= WORK REQUIRED =
Within the data that follows, how many lines carry the string "provided"? Give the number alone.

= INPUT RECORDS =

──────────

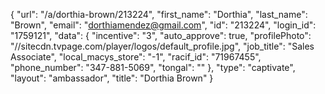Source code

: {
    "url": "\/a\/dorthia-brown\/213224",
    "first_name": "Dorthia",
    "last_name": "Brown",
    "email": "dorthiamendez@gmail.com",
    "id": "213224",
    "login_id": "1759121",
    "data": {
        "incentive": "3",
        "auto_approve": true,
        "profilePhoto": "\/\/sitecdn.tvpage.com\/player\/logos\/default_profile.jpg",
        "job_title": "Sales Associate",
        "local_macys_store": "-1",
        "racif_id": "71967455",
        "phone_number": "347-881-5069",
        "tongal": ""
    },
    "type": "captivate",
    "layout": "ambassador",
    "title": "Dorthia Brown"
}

──────────

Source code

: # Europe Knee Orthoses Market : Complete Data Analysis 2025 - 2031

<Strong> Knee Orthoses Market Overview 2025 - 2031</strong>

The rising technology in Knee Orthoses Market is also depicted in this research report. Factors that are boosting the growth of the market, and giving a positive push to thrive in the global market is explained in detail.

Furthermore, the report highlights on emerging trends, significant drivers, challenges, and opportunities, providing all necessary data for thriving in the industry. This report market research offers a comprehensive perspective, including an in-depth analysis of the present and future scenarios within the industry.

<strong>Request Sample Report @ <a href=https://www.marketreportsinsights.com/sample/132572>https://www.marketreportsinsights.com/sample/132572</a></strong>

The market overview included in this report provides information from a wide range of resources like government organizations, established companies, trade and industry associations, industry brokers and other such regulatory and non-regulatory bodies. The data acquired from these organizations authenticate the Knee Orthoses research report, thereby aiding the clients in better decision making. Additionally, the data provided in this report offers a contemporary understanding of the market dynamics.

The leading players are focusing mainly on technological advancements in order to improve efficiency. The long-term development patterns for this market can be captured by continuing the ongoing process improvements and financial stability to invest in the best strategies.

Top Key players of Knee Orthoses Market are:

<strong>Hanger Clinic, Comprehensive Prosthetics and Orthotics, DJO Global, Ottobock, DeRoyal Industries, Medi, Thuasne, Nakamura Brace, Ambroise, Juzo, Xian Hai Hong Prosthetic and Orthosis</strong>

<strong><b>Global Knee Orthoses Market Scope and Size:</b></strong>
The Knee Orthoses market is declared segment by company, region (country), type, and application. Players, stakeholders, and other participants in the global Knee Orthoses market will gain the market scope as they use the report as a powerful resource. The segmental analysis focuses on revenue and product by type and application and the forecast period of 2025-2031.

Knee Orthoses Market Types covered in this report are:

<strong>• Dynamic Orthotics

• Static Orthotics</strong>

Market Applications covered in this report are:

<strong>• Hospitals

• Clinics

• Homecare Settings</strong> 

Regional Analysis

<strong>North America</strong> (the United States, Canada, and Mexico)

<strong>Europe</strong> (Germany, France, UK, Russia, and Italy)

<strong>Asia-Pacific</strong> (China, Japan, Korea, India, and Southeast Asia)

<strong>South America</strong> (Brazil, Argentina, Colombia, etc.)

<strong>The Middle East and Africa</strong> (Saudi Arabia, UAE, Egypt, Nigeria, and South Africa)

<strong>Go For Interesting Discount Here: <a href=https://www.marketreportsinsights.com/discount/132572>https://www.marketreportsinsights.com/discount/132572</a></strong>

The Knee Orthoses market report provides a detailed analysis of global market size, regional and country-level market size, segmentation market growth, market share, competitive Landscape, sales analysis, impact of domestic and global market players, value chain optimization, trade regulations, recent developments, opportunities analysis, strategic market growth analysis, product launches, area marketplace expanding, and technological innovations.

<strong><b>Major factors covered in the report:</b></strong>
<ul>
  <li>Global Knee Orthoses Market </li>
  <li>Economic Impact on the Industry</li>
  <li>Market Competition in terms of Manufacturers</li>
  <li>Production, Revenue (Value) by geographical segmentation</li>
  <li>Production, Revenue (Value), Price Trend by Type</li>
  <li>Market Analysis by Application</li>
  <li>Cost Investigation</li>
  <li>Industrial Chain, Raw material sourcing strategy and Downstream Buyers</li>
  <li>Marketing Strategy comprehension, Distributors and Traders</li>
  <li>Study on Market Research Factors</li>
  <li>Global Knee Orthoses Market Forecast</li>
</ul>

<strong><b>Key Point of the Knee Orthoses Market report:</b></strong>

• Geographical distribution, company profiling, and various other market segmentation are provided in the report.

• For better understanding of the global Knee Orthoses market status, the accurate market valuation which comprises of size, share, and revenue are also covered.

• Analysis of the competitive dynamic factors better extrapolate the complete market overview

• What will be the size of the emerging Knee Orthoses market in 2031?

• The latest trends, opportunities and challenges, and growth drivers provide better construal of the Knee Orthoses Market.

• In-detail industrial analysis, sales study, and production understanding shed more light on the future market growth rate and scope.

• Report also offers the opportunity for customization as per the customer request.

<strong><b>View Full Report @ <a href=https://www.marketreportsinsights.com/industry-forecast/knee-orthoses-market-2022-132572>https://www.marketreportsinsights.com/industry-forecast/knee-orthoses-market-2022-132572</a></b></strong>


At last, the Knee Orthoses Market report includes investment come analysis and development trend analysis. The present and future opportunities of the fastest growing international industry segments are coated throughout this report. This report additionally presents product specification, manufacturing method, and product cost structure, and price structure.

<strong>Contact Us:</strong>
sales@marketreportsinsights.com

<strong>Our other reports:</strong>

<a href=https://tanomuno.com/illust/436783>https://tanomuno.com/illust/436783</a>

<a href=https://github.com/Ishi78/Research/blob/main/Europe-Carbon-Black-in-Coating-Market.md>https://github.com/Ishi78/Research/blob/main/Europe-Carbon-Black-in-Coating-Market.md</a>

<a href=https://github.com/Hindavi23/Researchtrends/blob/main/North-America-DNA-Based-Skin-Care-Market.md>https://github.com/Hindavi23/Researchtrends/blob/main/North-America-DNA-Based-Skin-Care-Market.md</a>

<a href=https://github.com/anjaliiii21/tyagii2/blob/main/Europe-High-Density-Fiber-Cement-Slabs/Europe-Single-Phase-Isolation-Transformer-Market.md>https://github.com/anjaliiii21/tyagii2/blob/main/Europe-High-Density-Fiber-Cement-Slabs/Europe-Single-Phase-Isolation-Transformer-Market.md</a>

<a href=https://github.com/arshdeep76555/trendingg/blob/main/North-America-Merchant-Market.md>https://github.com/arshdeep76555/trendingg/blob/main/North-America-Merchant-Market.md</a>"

──────────

= TASK SOLUTION =
2